Work required
Take the entries below and reproduce them word for word.
* * *
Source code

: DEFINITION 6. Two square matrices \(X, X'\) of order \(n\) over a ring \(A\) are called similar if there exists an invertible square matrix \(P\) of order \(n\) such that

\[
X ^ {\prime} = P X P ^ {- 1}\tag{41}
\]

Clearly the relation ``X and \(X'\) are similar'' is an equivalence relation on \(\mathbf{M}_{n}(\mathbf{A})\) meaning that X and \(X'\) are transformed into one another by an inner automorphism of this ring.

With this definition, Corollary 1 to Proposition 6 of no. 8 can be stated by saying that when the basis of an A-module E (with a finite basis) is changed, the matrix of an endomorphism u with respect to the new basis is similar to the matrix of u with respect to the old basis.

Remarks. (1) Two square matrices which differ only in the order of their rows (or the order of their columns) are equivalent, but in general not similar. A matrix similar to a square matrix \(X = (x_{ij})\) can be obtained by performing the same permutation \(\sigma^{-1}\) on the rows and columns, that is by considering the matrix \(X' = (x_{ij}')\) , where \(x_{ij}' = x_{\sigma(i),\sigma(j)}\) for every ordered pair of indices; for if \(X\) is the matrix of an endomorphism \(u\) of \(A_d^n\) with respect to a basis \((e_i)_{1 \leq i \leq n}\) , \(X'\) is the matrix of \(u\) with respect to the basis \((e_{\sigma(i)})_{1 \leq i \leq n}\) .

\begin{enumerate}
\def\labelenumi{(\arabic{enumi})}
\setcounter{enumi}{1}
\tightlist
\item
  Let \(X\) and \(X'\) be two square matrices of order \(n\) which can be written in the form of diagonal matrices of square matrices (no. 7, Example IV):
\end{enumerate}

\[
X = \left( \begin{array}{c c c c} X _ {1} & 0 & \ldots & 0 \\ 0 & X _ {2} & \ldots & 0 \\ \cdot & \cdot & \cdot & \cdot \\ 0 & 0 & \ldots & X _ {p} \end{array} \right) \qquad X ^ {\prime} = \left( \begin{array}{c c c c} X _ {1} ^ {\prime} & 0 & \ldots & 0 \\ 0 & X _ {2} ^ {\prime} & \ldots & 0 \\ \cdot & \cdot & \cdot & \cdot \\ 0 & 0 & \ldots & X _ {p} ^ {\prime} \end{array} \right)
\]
* * *
Answer to this exercise
Source code

: DEFINITION 6. Two square matrices \(X, X'\) of order \(n\) over a ring \(A\) are called similar if there exists an invertible square matrix \(P\) of order \(n\) such that

\[
X ^ {\prime} = P X P ^ {- 1}\tag{41}
\]

Clearly the relation ``X and \(X'\) are similar'' is an equivalence relation on \(\mathbf{M}_{n}(\mathbf{A})\) meaning that X and \(X'\) are transformed into one another by an inner automorphism of this ring.

With this definition, Corollary 1 to Proposition 6 of no. 8 can be stated by saying that when the basis of an A-module E (with a finite basis) is changed, the matrix of an endomorphism u with respect to the new basis is similar to the matrix of u with respect to the old basis.

Remarks. (1) Two square matrices which differ only in the order of their rows (or the order of their columns) are equivalent, but in general not similar. A matrix similar to a square matrix \(X = (x_{ij})\) can be obtained by performing the same permutation \(\sigma^{-1}\) on the rows and columns, that is by considering the matrix \(X' = (x_{ij}')\) , where \(x_{ij}' = x_{\sigma(i),\sigma(j)}\) for every ordered pair of indices; for if \(X\) is the matrix of an endomorphism \(u\) of \(A_d^n\) with respect to a basis \((e_i)_{1 \leq i \leq n}\) , \(X'\) is the matrix of \(u\) with respect to the basis \((e_{\sigma(i)})_{1 \leq i \leq n}\) .

\begin{enumerate}
\def\labelenumi{(\arabic{enumi})}
\setcounter{enumi}{1}
\tightlist
\item
  Let \(X\) and \(X'\) be two square matrices of order \(n\) which can be written in the form of diagonal matrices of square matrices (no. 7, Example IV):
\end{enumerate}

\[
X = \left( \begin{array}{c c c c} X _ {1} & 0 & \ldots & 0 \\ 0 & X _ {2} & \ldots & 0 \\ \cdot & \cdot & \cdot & \cdot \\ 0 & 0 & \ldots & X _ {p} \end{array} \right) \qquad X ^ {\prime} = \left( \begin{array}{c c c c} X _ {1} ^ {\prime} & 0 & \ldots & 0 \\ 0 & X _ {2} ^ {\prime} & \ldots & 0 \\ \cdot & \cdot & \cdot & \cdot \\ 0 & 0 & \ldots & X _ {p} ^ {\prime} \end{array} \right)
\]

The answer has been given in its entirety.